Since we're dealing with speculation and inference in any case, I'd like to expound a moment on your point 1, about Cliffs stepping up.
Ever since Cliffs did the PP with FWR, the SP fell. It fell consistently until a few days prior to the announcement of Noront's takeover offer. Notwithstanding the fact that the offer seemed to take everyone by surprise, I think that the evidence shows that not everyone was surprised. The price and volume had already begun to rise, prior to the announcement.
Very quickly, the FWR SP put Cliffs warrants in the money, but they did nothing. I think that was a very signficant fact. Mac needed money, but Cliffs withheld it from him.

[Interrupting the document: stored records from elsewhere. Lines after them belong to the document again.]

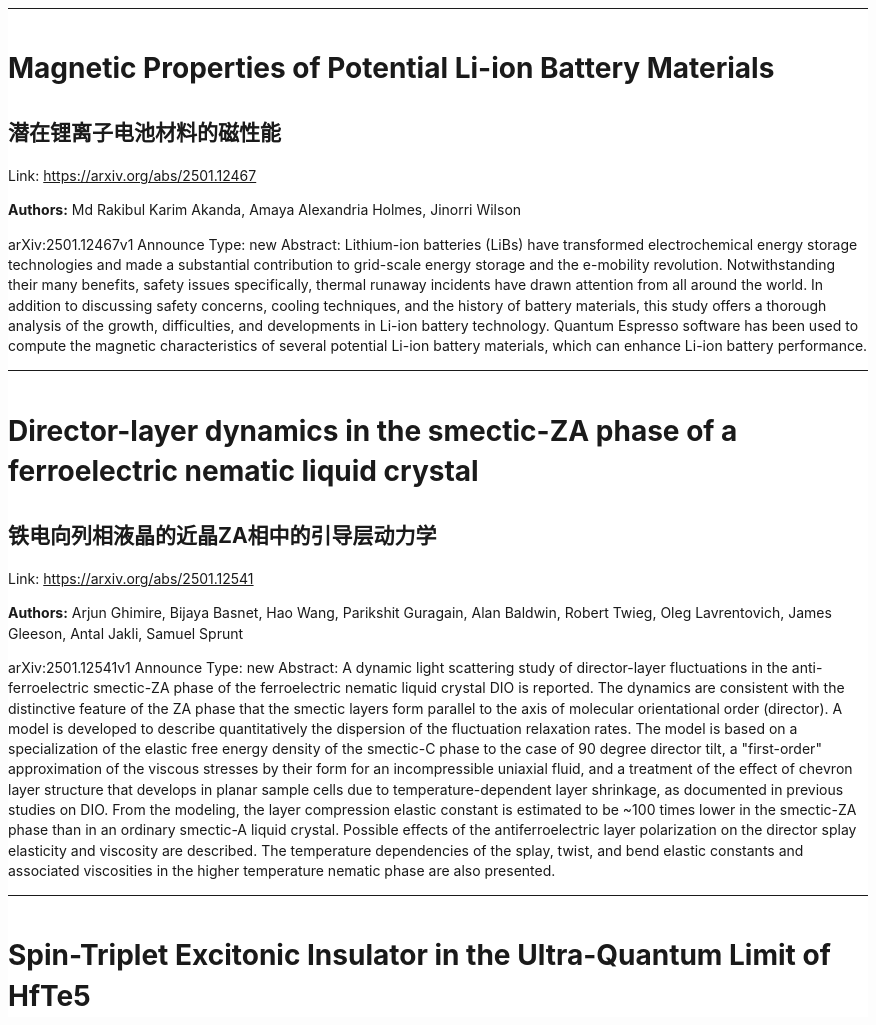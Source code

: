 
---
# Magnetic Properties of Potential Li-ion Battery Materials

## 潜在锂离子电池材料的磁性能

Link: https://arxiv.org/abs/2501.12467

**Authors:** Md Rakibul Karim Akanda, Amaya Alexandria Holmes, Jinorri Wilson

arXiv:2501.12467v1 Announce Type: new 
Abstract: Lithium-ion batteries (LiBs) have transformed electrochemical energy storage technologies and made a substantial contribution to grid-scale energy storage and the e-mobility revolution. Notwithstanding their many benefits, safety issues specifically, thermal runaway incidents have drawn attention from all around the world. In addition to discussing safety concerns, cooling techniques, and the history of battery materials, this study offers a thorough analysis of the growth, difficulties, and developments in Li-ion battery technology. Quantum Espresso software has been used to compute the magnetic characteristics of several potential Li-ion battery materials, which can enhance Li-ion battery performance.


---
# Director-layer dynamics in the smectic-ZA phase of a ferroelectric nematic liquid crystal

## 铁电向列相液晶的近晶ZA相中的引导层动力学

Link: https://arxiv.org/abs/2501.12541

**Authors:** Arjun Ghimire, Bijaya Basnet, Hao Wang, Parikshit Guragain, Alan Baldwin, Robert Twieg, Oleg Lavrentovich, James Gleeson, Antal Jakli, Samuel Sprunt

arXiv:2501.12541v1 Announce Type: new 
Abstract: A dynamic light scattering study of director-layer fluctuations in the anti-ferroelectric smectic-ZA phase of the ferroelectric nematic liquid crystal DIO is reported. The dynamics are consistent with the distinctive feature of the ZA phase that the smectic layers form parallel to the axis of molecular orientational order (director). A model is developed to describe quantitatively the dispersion of the fluctuation relaxation rates. The model is based on a specialization of the elastic free energy density of the smectic-C phase to the case of 90 degree director tilt, a "first-order" approximation of the viscous stresses by their form for an incompressible uniaxial fluid, and a treatment of the effect of chevron layer structure that develops in planar sample cells due to temperature-dependent layer shrinkage, as documented in previous studies on DIO. From the modeling, the layer compression elastic constant is estimated to be ~100 times lower in the smectic-ZA phase than in an ordinary smectic-A liquid crystal. Possible effects of the antiferroelectric layer polarization on the director splay elasticity and viscosity are described. The temperature dependencies of the splay, twist, and bend elastic constants and associated viscosities in the higher temperature nematic phase are also presented.


---
# Spin-Triplet Excitonic Insulator in the Ultra-Quantum Limit of HfTe5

If I recall the timeline correctly, they left him twisting in the wind for about six weeks, before they even did a counter-offer. And still no warrant exercise took place.
Only after Noront raised their bid did Cliffs do a PP, but at less than they knew they were about to offer. And then the warrants were exercised. And guess who gets that money if they do gain control?

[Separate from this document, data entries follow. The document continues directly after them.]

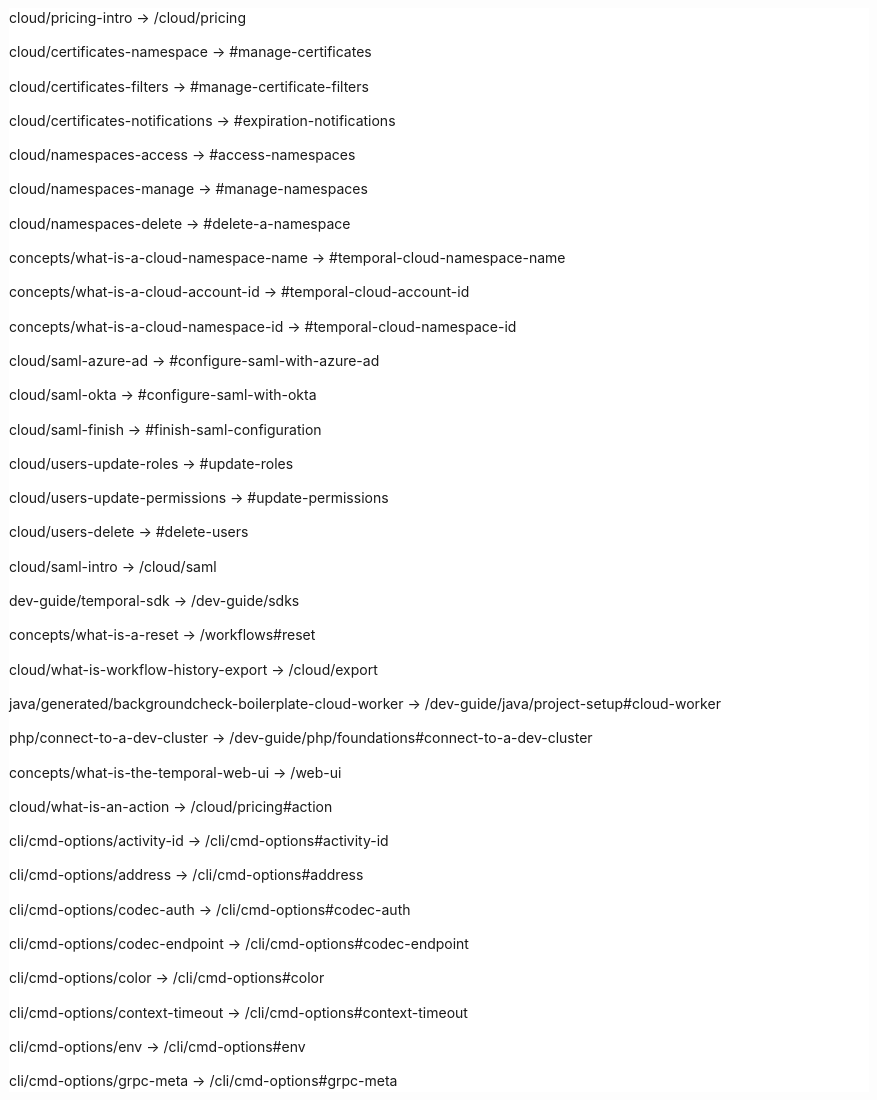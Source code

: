 cloud/pricing-intro -> /cloud/pricing

cloud/certificates-namespace -> #manage-certificates

cloud/certificates-filters -> #manage-certificate-filters

cloud/certificates-notifications -> #expiration-notifications

cloud/namespaces-access -> #access-namespaces

cloud/namespaces-manage -> #manage-namespaces

cloud/namespaces-delete -> #delete-a-namespace

concepts/what-is-a-cloud-namespace-name -> #temporal-cloud-namespace-name

concepts/what-is-a-cloud-account-id -> #temporal-cloud-account-id

concepts/what-is-a-cloud-namespace-id -> #temporal-cloud-namespace-id

cloud/saml-azure-ad -> #configure-saml-with-azure-ad

cloud/saml-okta -> #configure-saml-with-okta

cloud/saml-finish -> #finish-saml-configuration

cloud/users-update-roles -> #update-roles

cloud/users-update-permissions -> #update-permissions

cloud/users-delete -> #delete-users

cloud/saml-intro -> /cloud/saml

dev-guide/temporal-sdk -> /dev-guide/sdks

concepts/what-is-a-reset -> /workflows#reset

cloud/what-is-workflow-history-export -> /cloud/export

java/generated/backgroundcheck-boilerplate-cloud-worker -> /dev-guide/java/project-setup#cloud-worker

php/connect-to-a-dev-cluster -> /dev-guide/php/foundations#connect-to-a-dev-cluster

concepts/what-is-the-temporal-web-ui -> /web-ui

cloud/what-is-an-action -> /cloud/pricing#action

cli/cmd-options/activity-id -> /cli/cmd-options#activity-id

cli/cmd-options/address -> /cli/cmd-options#address

cli/cmd-options/codec-auth -> /cli/cmd-options#codec-auth

cli/cmd-options/codec-endpoint -> /cli/cmd-options#codec-endpoint

cli/cmd-options/color -> /cli/cmd-options#color

cli/cmd-options/context-timeout -> /cli/cmd-options#context-timeout

cli/cmd-options/env -> /cli/cmd-options#env

cli/cmd-options/grpc-meta -> /cli/cmd-options#grpc-meta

Cliffs was hoping to slowly take over the chromite by gradual and cheap creep. Like fungus, rotting the sill, until the house begins to sag. And they wanted to do so on the cheap. Let's not forget, the SP fell from ~0.35 to less than 0.22 after the PP. I think that's exactly what Cliffs wanted.
But Noront understood the bigger picture. In real estate, the listing price is best set by looking at comparable properties. Here's a comparable, not in prime salable condition due to funding constraints, still needs some TLC (the 43-101), looking like it's about to go for a song. It was time to promote the Ring of Fire, and put the asset up for auction, rather than by foreclosure/default.
The way I see things, and because of how I've laid things out (I don't just have opinions, they are always reasoned, even if you disagree with those reasons), Noront did FWR a big favour. No way in hell Cliffs was going to pay a buck a share, if they had their way with it.